I'm decidedly a cosmo-anarchist. In my makeup land, there are no rules, no laws- anything goes. However, if there were one, it would have something to do with the abolition of what we makeup artists know as "lines of demarcation." We've all seen them, the horrid mask lines on the jaw that appear when someone has applied a shade of foundation that is appallingly wrong. Lines that leave you asking yourself: "Can't she see it? Who does she think she's fooling?" As obvious as this condition is to the rest of us, it is rarely the choice of the afflicted. Choosing the correct foundation shade can be a daunting task; with an ever widening span of shades and tones available, how's a girl to tell what's the best for her? Believe it or not, a little 4th grade math can help. Confused? Read on.

The first step is to decide what depth your skin is: are you light, medium or dark? This is most likely something you're already aware of. If you're lighter or darker than most, then it's probably pretty obvious where you'll fall. If you're not sure, then you're most likely in the medium range. For now, don't worry about your undertones, just the depth of your skin.

When you get to the store, look at the entire range of foundation you're considering, and divide it into 3 equal parts- for light, medium, dark. If a line has 15 shades, you'll end up with 5 light, 5 medium and 5 dark shades. Realistically, most lines have more shades that will fall into the medium category than the light and deep, so if you can't divide the range into equal parts, lump the extras into this middle category. Ergo: If a line has 17 shades, consider 5 light, 5 dark and the other 7 medium.

Next it's swatch time. You're always going to swatch 3 shades to begin with. Say it with me- 3 shades! Even if you're positive where you fit in the spectrum, testing a few shades will ensure that you get the best match not only to the depth, but also the tone of your skin. So, going back to our example- say you've decided you're light. That means one of the first five shades should be your match. How do you decide which one without swatching all five? Simple- just decide where you fall in the spectrum of "light"; are you the lightest of the light, or more light/medium?If you decide you're definitely among the lightest, then the first 3 shades in your light group will be your test shades. If you're fair, but not super pale, go with the last 3 in that group. The same goes for medium and deep tones, just evaluate where you fall in that individual category.

When you're ready to swatch, make sure you're doing it on bare skin along your jaw line, since the goal is finding a match that blends seamlessly from your face to your neck. Testing on the back of your hand or the inside of your wrist won't cut it, the shades of skin from body part to body part can vary widely. Take a clean Q-tip for each test, and draw a vertical line with the makeup along your jaw, spacing the shades about an inch apart.

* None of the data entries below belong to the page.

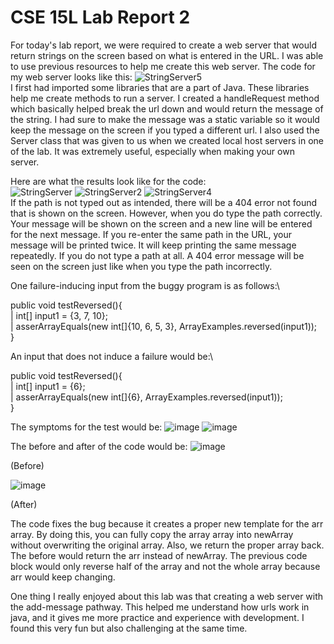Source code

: # CSE 15L Lab Report 2
For today's lab report, we were required to create a web server that would return strings on the screen based on what is entered in the URL. I was able to use previous resources to help me create this web server. The code for my web server looks like this:
![StringServer5](https://user-images.githubusercontent.com/122493451/215411523-0307e03b-8ca3-4f75-91a9-eaba03bf05d2.png)\
I first had imported some libraries that are a part of Java. These libraries help me create methods to run a server. I created a handleRequest method which basically helped break the url down and would return the message of the string. I had sure to make the message was a static variable so it would keep the message on the screen if you typed a different url. I also used the Server class that was given to us when we created local host servers in one of the lab. It was extremely useful, especially when making your own server. 

Here are what the results look like for the code:\
![StringServer](https://user-images.githubusercontent.com/122493451/215415650-aaba67a4-6087-47aa-828d-f3ea6734b590.png)
![StringServer2](https://user-images.githubusercontent.com/122493451/215415668-05ab21f1-2003-4fab-ba40-73c6a6296278.png)
![StringServer4](https://user-images.githubusercontent.com/122493451/215415760-0b5fc190-6ce8-460e-8483-84065af07cb4.png)\
If the path is not typed out as intended, there will be a 404 error not found that is shown on the screen. However, when you do type the path correctly. Your message will be shown on the screen and a new line will be entered for the next message. If you re-enter the same path in the URL, your message will be printed twice. It will keep printing the same message repeatedly. If you do not type a path at all. A 404 error message will be seen on the screen just like when you type the path incorrectly. 

One failure-inducing input from the buggy program is as follows:\

public void testReversed(){\
|     int[] input1 = {3, 7, 10};\
|      asserArrayEquals(new int[]{10, 6, 5, 3}, ArrayExamples.reversed(input1));\
  }
  
 An input that does not induce a failure would be:\
 
public void testReversed(){\
|     int[] input1 = {6};\
|      asserArrayEquals(new int[]{6}, ArrayExamples.reversed(input1));\
  }
  
The symptoms for the test would be:
  ![image](https://user-images.githubusercontent.com/122493451/215667582-0865b5c8-c561-48f9-9774-36388e4c5341.png)
  ![image](https://user-images.githubusercontent.com/122493451/215668653-ee95a706-b5a6-4e70-8816-42602a8c9220.png)
  
The before and after of the code would be:
![image](https://user-images.githubusercontent.com/122493451/215669418-856cc17b-1f21-4ded-a0d2-875b6be6106b.png)

(Before)

![image](https://user-images.githubusercontent.com/122493451/215669683-77a30374-a7a5-42cb-b12d-5dfd67a865cd.png)

(After)

The code fixes the bug because it creates a proper new template for the arr array. By doing this, you can fully copy the array array into newArray without overwriting the original array. Also, we return the proper array back. The before would return the arr instead of newArray. The previous code block would only reverse half of the array and not the whole array because arr would keep changing. 

One thing I really enjoyed about this lab was that creating a web server with the add-message pathway. This helped me understand how urls work in java, and it gives me more practice and experience with development. I found this very fun but also challenging at the same time.



  
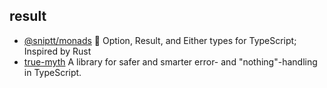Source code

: ## result

- [@sniptt/monads](https://github.com/sniptt-official/monads) 👻 Option, Result, and Either types for TypeScript; Inspired by Rust
- [true-myth](https://github.com/true-myth/true-myth) A library for safer and smarter error- and "nothing"-handling in TypeScript.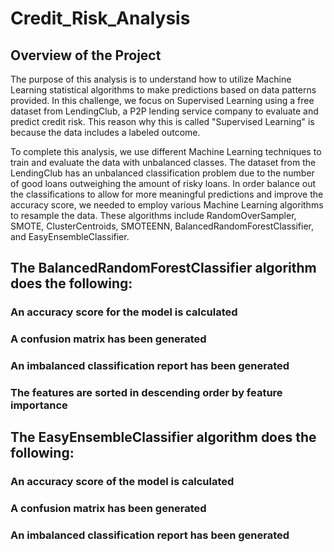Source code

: # Credit_Risk_Analysis


## Overview of the Project

The purpose of this analysis is to understand how to utilize Machine Learning statistical algorithms to make predictions based on data patterns provided. In this challenge, we focus on Supervised Learning using a free dataset from LendingClub, a P2P lending service company to evaluate and predict credit risk. This reason why this is called "Supervised Learning" is because the data includes a labeled outcome.

To complete this analysis, we use different Machine Learning techniques to train and evaluate the data with unbalanced classes. The dataset from the LendingClub has an unbalanced classification problem due to the number of good loans outweighing the amount of risky loans. In order balance out the classifications to allow for more meaningful predictions and improve the accuracy score, we needed to employ various Machine Learning algorithms to resample the data. These algorithms include RandomOverSampler, SMOTE, ClusterCentroids, SMOTEENN, BalancedRandomForestClassifier, and EasyEnsembleClassifier.




## The BalancedRandomForestClassifier algorithm does the following:

### An accuracy score for the model is calculated 




### A confusion matrix has been generated 





### An imbalanced classification report has been generated 





### The features are sorted in descending order by feature importance 





## The EasyEnsembleClassifier algorithm does the following:

### An accuracy score of the model is calculated 







### A confusion matrix has been generated 





### An imbalanced classification report has been generated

Chances are, at least one of the 3 you've tested will jump right out and scream WRONG!!! If the shade looks chalky or dry, it's probably too light. If the shade looks orange or muddy, it may be too dark or the wrong undertone for your skin. Obviously, this one is out of the running. Keep in mind, any foundation striped on is probably going to be visible, so you may want to lightly smudge the bottom half of each line to see how the shades blend. If you're still not sure, step away from the mirror, squint your eyes, and see which shade disappears.

It's not uncommon to find you may be able to wear more than one shade, especially with sheer formulas. Of course, some skin tones are harder to match than others, and some lines may not work for some people, so if you're having a hard time finding a match in one line, try another formula, or another brand all together. Luckily, most major brands have associates that are trained to help you find your best shade. Take advantage of color matching services when they're offered, and if you're unsure, there's nothing wrong with asking for a sample to take home (as long as your planning to buy when you find the right shade!)

Hopefully this makes sense to you all, when I was a manager, this was the technique that always seemed to click with my associates; I think it translates just as well to the home shopper. Nest time you're out, give it a try & let me know how it worked for you!


Phyrra said...

I had the WORST time trying to find a light enough foundation for years. I wore NW15 in MAC, but it was really too dark for me. I then moved to mineral foundation, which runs a lot lighter, but still shades seemed to be either too ashy or too orange or too pink. I finally had my undertones professionally done, and that helped me a ton! I have a bit of peach, bit of yellow, some cream and beige, with a pink overtone. This makes it so some brands will just not work on me. I finally found some matches with Meow in Inquisitive Siamese, which is their lightest neutral shade. I found I could also work with Inquisitive Sphynx, which is for beige/peach/pink undertones. I wear 1CL + Alabaster in Aromaleigh, which is their lightest shade of beige/peach/pink and Alabaster is a shade used to lighten.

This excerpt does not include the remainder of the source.